- _Information_:
———

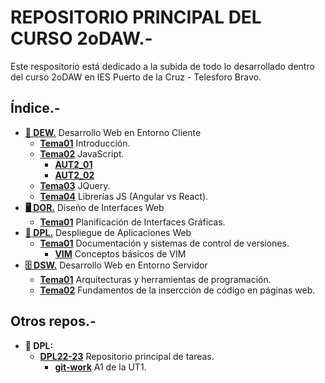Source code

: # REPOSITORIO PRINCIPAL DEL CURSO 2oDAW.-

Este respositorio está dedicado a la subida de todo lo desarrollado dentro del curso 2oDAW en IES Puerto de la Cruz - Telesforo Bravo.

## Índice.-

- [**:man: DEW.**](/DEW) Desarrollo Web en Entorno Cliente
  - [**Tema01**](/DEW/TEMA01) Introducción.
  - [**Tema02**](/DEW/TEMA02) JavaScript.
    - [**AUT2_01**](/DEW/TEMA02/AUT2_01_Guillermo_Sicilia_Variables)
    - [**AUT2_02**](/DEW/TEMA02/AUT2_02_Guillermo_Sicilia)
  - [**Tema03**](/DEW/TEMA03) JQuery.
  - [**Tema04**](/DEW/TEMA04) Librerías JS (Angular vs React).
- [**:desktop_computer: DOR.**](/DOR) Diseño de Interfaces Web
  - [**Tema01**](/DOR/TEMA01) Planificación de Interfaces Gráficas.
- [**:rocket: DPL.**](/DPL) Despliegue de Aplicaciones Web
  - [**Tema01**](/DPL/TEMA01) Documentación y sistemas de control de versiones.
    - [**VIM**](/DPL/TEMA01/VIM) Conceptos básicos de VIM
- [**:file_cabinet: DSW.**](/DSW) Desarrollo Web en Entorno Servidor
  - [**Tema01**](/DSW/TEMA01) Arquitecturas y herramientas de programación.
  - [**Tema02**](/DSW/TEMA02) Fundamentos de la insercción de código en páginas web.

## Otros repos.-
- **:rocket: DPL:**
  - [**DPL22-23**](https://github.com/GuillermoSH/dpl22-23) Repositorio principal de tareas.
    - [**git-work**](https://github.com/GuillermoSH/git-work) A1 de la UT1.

———

- _To do_:
With the images removed, reproduce all the material above word for word.

- _Solution to this problem_:
Source code

: # REPOSITORIO PRINCIPAL DEL CURSO 2oDAW.-

Este respositorio está dedicado a la subida de todo lo desarrollado dentro del curso 2oDAW en IES Puerto de la Cruz - Telesforo Bravo.

## Índice.-

- [**:man: DEW.**](/DEW) Desarrollo Web en Entorno Cliente
  - [**Tema01**](/DEW/TEMA01) Introducción.
  - [**Tema02**](/DEW/TEMA02) JavaScript.
    - [**AUT2_01**](/DEW/TEMA02/AUT2_01_Guillermo_Sicilia_Variables)
    - [**AUT2_02**](/DEW/TEMA02/AUT2_02_Guillermo_Sicilia)
  - [**Tema03**](/DEW/TEMA03) JQuery.
  - [**Tema04**](/DEW/TEMA04) Librerías JS (Angular vs React).
- [**:desktop_computer: DOR.**](/DOR) Diseño de Interfaces Web
  - [**Tema01**](/DOR/TEMA01) Planificación de Interfaces Gráficas.
- [**:rocket: DPL.**](/DPL) Despliegue de Aplicaciones Web
  - [**Tema01**](/DPL/TEMA01) Documentación y sistemas de control de versiones.
    - [**VIM**](/DPL/TEMA01/VIM) Conceptos básicos de VIM
- [**:file_cabinet: DSW.**](/DSW) Desarrollo Web en Entorno Servidor
  - [**Tema01**](/DSW/TEMA01) Arquitecturas y herramientas de programación.
  - [**Tema02**](/DSW/TEMA02) Fundamentos de la insercción de código en páginas web.

## Otros repos.-
- **:rocket: DPL:**
  - [**DPL22-23**](https://github.com/GuillermoSH/dpl22-23) Repositorio principal de tareas.
    - [**git-work**](https://github.com/GuillermoSH/git-work) A1 de la UT1.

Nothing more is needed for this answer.